What are the chances that an IUI would work? Who the hell knows, but I know that IVF was our best chance to get pregnant again. It isn't IVF. I also know that we could do 4 cycles and have every last one not work, and then we're in no better position than we are right this minute financially. We're also in no worse position. If it works, well, that would be great news, but financially it might be harder if I'm sick like I was with Jack because the overtime might be really hard to do. Or it could be easier if I'm getting IV fluids. Who knows. I just know that I'm not even 30 yet, my eggs are crap, and let's be honest, I want what I want and I'm not getting any younger, and neither are my eggs.

That is my confession.

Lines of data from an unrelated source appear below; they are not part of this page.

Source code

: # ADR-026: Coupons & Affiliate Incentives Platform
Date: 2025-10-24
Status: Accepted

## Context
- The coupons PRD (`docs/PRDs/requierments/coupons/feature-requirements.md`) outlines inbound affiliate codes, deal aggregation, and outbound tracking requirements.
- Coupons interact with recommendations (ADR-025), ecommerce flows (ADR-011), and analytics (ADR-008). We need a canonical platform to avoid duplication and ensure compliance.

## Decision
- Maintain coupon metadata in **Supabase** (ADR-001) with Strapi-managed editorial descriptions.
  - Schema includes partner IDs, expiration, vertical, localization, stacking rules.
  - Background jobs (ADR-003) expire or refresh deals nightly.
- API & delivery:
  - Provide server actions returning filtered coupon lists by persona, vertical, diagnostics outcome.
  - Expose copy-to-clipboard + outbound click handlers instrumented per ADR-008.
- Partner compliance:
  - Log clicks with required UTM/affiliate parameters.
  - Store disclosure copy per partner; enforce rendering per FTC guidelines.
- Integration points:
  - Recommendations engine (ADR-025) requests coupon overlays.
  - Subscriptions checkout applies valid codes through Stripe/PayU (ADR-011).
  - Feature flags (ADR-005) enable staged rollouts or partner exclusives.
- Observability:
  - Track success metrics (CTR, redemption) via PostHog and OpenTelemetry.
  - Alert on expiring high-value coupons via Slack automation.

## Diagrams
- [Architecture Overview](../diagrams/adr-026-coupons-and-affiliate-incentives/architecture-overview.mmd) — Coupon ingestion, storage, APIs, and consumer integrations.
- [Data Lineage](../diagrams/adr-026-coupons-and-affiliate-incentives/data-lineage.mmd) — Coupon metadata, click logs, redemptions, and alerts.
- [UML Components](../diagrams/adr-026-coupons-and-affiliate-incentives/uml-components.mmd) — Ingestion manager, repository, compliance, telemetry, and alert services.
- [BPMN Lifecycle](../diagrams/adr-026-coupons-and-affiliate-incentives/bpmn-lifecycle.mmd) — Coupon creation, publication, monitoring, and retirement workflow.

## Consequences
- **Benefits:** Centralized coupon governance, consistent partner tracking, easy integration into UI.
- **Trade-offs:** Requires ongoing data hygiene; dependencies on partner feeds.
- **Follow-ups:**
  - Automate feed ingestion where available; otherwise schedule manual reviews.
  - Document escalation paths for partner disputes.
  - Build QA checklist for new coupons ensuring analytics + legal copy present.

My nice little ICLW post made it sound like it's a great plan, I've got it all together, etc., but I'm not handling it quite as pretty as that. I'm not happy about it, I can't find a solution, and I'm driving myself (and in a few hours, my husband when he gets home from work) crazy. I need help!!!!

Sunday, February 21, 2010

Happy February ICLW!

Hi to my fellow ICLWer's!!! For our back history, please see here.

Since then, a few things have changed. We found out that through the merger with the other fertility clinic, it would cost us about $5K out of pocket for another IVF cycle. We were hoping to have that back with taxes, but we had to repair our roof and pay off some debt, so no money left there.

Our SA was better when we did our last cycle (March 2009), and I began to question whether it would be possible to do an IUI cycle, given the MFI, and only one patent tube. We did get the ok from my urologist to go forward with trying to get pregnant again. We called the RE and asked if he'd be willing to consider an IUI, he would, but wants to get another SA, bloodwork, and another HSG on me before we make any firm decisions. I had started taking royal jelly, bee propolis, pollen, and honey, and had ordered FertilAid for Men for my husband to begin figuring it takes a couple of months for that to really work.

Then we began discussing finances again, and with not much in savings, if something went up with the house or car, we'd be in trouble. So, once again, our plan is on hold while we pay off our credit cards. My hope is that we'll be able to get the extra shifts we need to be able to get this done within a few months. In the meantime, I will continue to take my bee supplements, and Archie will start on his fertility stuff, and when we're close to paying off the credit cards, I will make our follow up appointment with our RE and hopefully at that point, things will fall into place perfectly...however, given our record, I'd say something else is bound to come up.

Monday, February 15, 2010

IUI possible?!?!

I heard back today from the IF nurse coordinator. She said that our fertility specialist will consider doing IUI if the numbers are right. Well, if it is in our control they will be. I started on Royal Jelly, Bee Pollen, Honey, and bee propolis tonight, and ordered Fertilaid for Men for Archie which he will start as soon as it arrives. The bee products are shown to be helpful with immune system support, egg quality (perfect since mine is ever declining), anti-inflammatory properties, and anti-viral properties. Fertilaid for Men has been shown to increase sperm count, morphology and motility. It's loaded with things that have been proven to help sperm like zinc, and other minerals.

The IF nurse told me that we would need to schedule a follow up with our RE, and get the regular bloodwork done (FSH, LH for both of us, estrogen, progesterone, etc for me), and that then we could schedule another semen analysis, and I would probably need another HSG since it's been about a year. The Fertilaid takes about 2-3 months for optimal results because sperm production takes about that long. So, my plan is to make the appointment after Archie has been on the Fertilaid for about a month. Hopefully the appointment we get will be about a few weeks after that. Then by the time he schedules his testing, he should be right around the 2 month mark of taking the supplements. We can go from there.

Hopefully things will look better for both of us, and our doctor will give us the go ahead to try IUI a few times. With any luck, we'll get pregnant.